<<<<

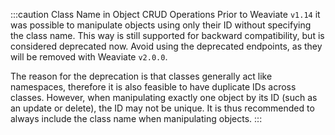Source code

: :::caution Class Name in Object CRUD Operations
Prior to Weaviate `v1.14` it was possible to manipulate objects using only their ID without specifying the class name. This way is still supported for backward compatibility, but is considered deprecated now. Avoid using the deprecated endpoints, as they will be removed with Weaviate `v2.0.0`.

The reason for the deprecation is that classes generally act like namespaces, therefore it is also feasible to have duplicate IDs across classes. However, when manipulating exactly one object by its ID (such as an update or delete), the ID may not be unique. It is thus recommended to always include the class name when manipulating objects.
:::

>>>>

## Assignment:
Set down every entry above exactly as written. Leave out all pictures.

## Answer box:
Source code

: :::caution Class Name in Object CRUD Operations
Prior to Weaviate `v1.14` it was possible to manipulate objects using only their ID without specifying the class name. This way is still supported for backward compatibility, but is considered deprecated now. Avoid using the deprecated endpoints, as they will be removed with Weaviate `v2.0.0`.

The reason for the deprecation is that classes generally act like namespaces, therefore it is also feasible to have duplicate IDs across classes. However, when manipulating exactly one object by its ID (such as an update or delete), the ID may not be unique. It is thus recommended to always include the class name when manipulating objects.
:::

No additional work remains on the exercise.